Extracted records >>
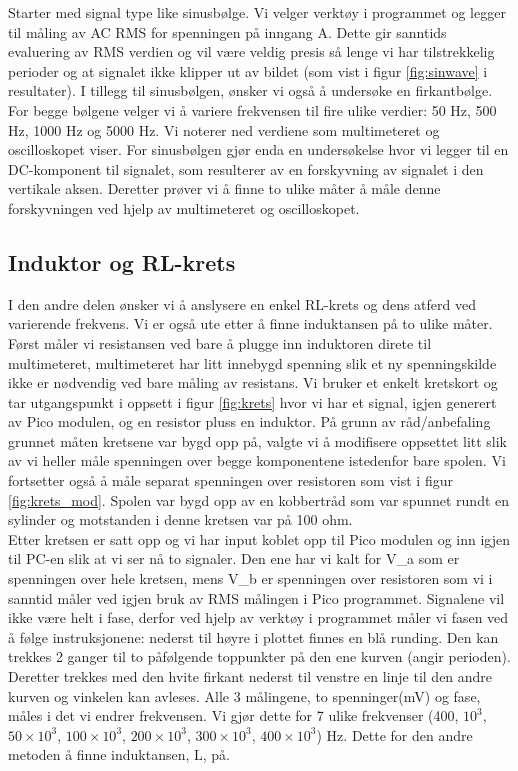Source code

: \documentclass[norsk,a4paper,12pt]{article}
\begin{document}
Starter med signal type like sinusbølge. Vi velger verktøy i programmet og legger til måling av AC RMS for spenningen på inngang A. Dette gir sanntids evaluering av RMS verdien og vil være veldig presis så lenge vi har tilstrekkelig perioder og at signalet ikke klipper ut av bildet (som vist i figur \ref{fig:sinwave} i resultater). I tillegg til sinusbølgen, ønsker vi også å undersøke en firkantbølge. For begge bølgene velger vi å variere frekvensen til fire ulike verdier: 50 Hz, 500 Hz, 1000 Hz og 5000 Hz. Vi noterer ned verdiene som multimeteret og oscilloskopet viser. For sinusbølgen gjør enda en undersøkelse hvor vi legger til en DC-komponent til signalet, som resulterer av en forskyvning av signalet i den vertikale aksen. Deretter prøver vi å finne to ulike måter å måle denne forskyvningen ved hjelp av multimeteret og oscilloskopet. 



\subsection{Induktor og RL-krets}
I den andre delen ønsker vi å anslysere en enkel RL-krets og dens atferd ved varierende frekvens. Vi er også ute etter å finne induktansen på to ulike måter. Først måler vi resistansen ved bare å plugge inn induktoren direte til multimeteret, multimeteret har litt innebygd spenning slik et ny spenningskilde ikke er nødvendig ved bare måling av resistans. Vi bruker et enkelt kretskort og tar utgangspunkt i oppsett i figur \ref{fig:krets} hvor vi har et signal, igjen generert av Pico modulen, og en resistor pluss en induktor. På grunn av råd/anbefaling grunnet måten kretsene var bygd opp på, valgte vi å modifisere oppsettet litt slik av vi heller måle spenningen over begge komponentene istedenfor bare spolen. Vi fortsetter også å måle separat spenningen over resistoren som vist i figur \ref{fig:krets_mod}. Spolen var bygd opp av en kobbertråd som var spunnet rundt en sylinder og motstanden i denne kretsen var på 100 ohm.  \\

Etter kretsen er satt opp og vi har input koblet opp til Pico modulen og inn igjen til PC-en slik at vi ser nå to signaler. Den ene har vi kalt for V\_a som er spenningen over hele kretsen, mens V\_b er spenningen over resistoren som vi i sanntid måler ved igjen bruk av RMS målingen i Pico programmet. Signalene vil ikke være helt i fase, derfor ved hjelp av verktøy i programmet måler vi fasen ved å følge instruksjonene: nederst til høyre i plottet finnes en blå runding. Den kan trekkes 2 ganger til to påfølgende toppunkter på den ene kurven (angir perioden). Deretter trekkes med den hvite firkant nederst til venstre en linje til den andre kurven og vinkelen kan avleses. Alle 3 målingene, to spenninger(mV) og fase, måles i det vi endrer frekvensen. Vi gjør dette for 7 ulike frekvenser (400, $10^3$, $50 \times 10^3$, $100 \times 10^3$, $200 \times 10^3$, $300 \times 10^3$, $400 \times 10^3$) Hz. Dette for den andre metoden å finne induktansen, L, på. \\
\end{document}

What this task involves >> Only one number is expected: the count of lines above that contain the string "ønsker".

Exercise solution >> 2